Pictures do not belong in the copy; restate the records below word for word.

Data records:
● ● ●
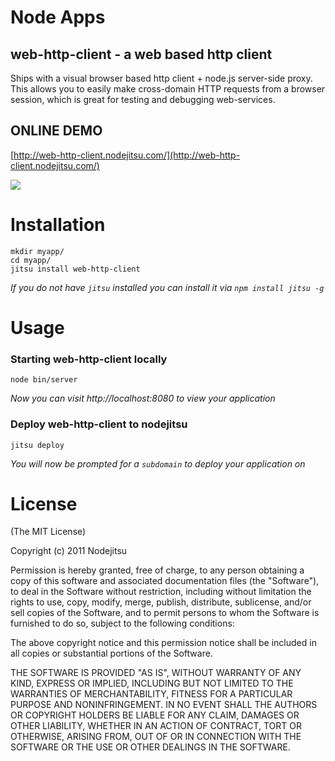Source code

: # Node Apps
## web-http-client - a web based http client

Ships with a visual browser based http client + node.js server-side proxy. This allows you to easily make cross-domain HTTP requests from a browser session, which is great for testing and debugging web-services.

## ONLINE DEMO

  [http://web-http-client.nodejitsu.com/](http://web-http-client.nodejitsu.com/)

![](https://github.com/nodeapps/web-http-client/raw/master/screenshots/web-http-client.png)

# Installation

    mkdir myapp/
    cd myapp/
    jitsu install web-http-client

*If you do not have `jitsu` installed you can install it via `npm install jitsu -g`*

# Usage

### Starting web-http-client locally

    node bin/server

*Now you can visit http://localhost:8080 to view your application*

### Deploy web-http-client to nodejitsu

    jitsu deploy

*You will now be prompted for a `subdomain` to deploy your application on*


# License

(The MIT License)

Copyright (c) 2011 Nodejitsu

Permission is hereby granted, free of charge, to any person obtaining a copy of this software and associated documentation files (the "Software"), to deal in the Software without restriction, including without limitation the rights to use, copy, modify, merge, publish, distribute, sublicense, and/or sell copies of the Software, and to permit persons to whom the Software is furnished to do so, subject to the following conditions:

The above copyright notice and this permission notice shall be included in all copies or substantial portions of the Software.

THE SOFTWARE IS PROVIDED "AS IS", WITHOUT WARRANTY OF ANY KIND, EXPRESS OR IMPLIED, INCLUDING BUT NOT LIMITED TO THE WARRANTIES OF MERCHANTABILITY, FITNESS FOR A PARTICULAR PURPOSE AND NONINFRINGEMENT. IN NO EVENT SHALL THE AUTHORS OR COPYRIGHT HOLDERS BE LIABLE FOR ANY CLAIM, DAMAGES OR OTHER LIABILITY, WHETHER IN AN ACTION OF CONTRACT, TORT OR OTHERWISE, ARISING FROM, OUT OF OR IN CONNECTION WITH THE SOFTWARE OR THE USE OR OTHER DEALINGS IN THE SOFTWARE.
● ● ●
▶ _Response to the exercise_
Source code

: # Node Apps
## web-http-client - a web based http client

Ships with a visual browser based http client + node.js server-side proxy. This allows you to easily make cross-domain HTTP requests from a browser session, which is great for testing and debugging web-services.

## ONLINE DEMO

  [http://web-http-client.nodejitsu.com/](http://web-http-client.nodejitsu.com/)

![](https://github.com/nodeapps/web-http-client/raw/master/screenshots/web-http-client.png)

# Installation

    mkdir myapp/
    cd myapp/
    jitsu install web-http-client

*If you do not have `jitsu` installed you can install it via `npm install jitsu -g`*

# Usage

### Starting web-http-client locally

    node bin/server

*Now you can visit http://localhost:8080 to view your application*

### Deploy web-http-client to nodejitsu

    jitsu deploy

*You will now be prompted for a `subdomain` to deploy your application on*


# License

(The MIT License)

Copyright (c) 2011 Nodejitsu

Permission is hereby granted, free of charge, to any person obtaining a copy of this software and associated documentation files (the "Software"), to deal in the Software without restriction, including without limitation the rights to use, copy, modify, merge, publish, distribute, sublicense, and/or sell copies of the Software, and to permit persons to whom the Software is furnished to do so, subject to the following conditions:

The above copyright notice and this permission notice shall be included in all copies or substantial portions of the Software.

THE SOFTWARE IS PROVIDED "AS IS", WITHOUT WARRANTY OF ANY KIND, EXPRESS OR IMPLIED, INCLUDING BUT NOT LIMITED TO THE WARRANTIES OF MERCHANTABILITY, FITNESS FOR A PARTICULAR PURPOSE AND NONINFRINGEMENT. IN NO EVENT SHALL THE AUTHORS OR COPYRIGHT HOLDERS BE LIABLE FOR ANY CLAIM, DAMAGES OR OTHER LIABILITY, WHETHER IN AN ACTION OF CONTRACT, TORT OR OTHERWISE, ARISING FROM, OUT OF OR IN CONNECTION WITH THE SOFTWARE OR THE USE OR OTHER DEALINGS IN THE SOFTWARE.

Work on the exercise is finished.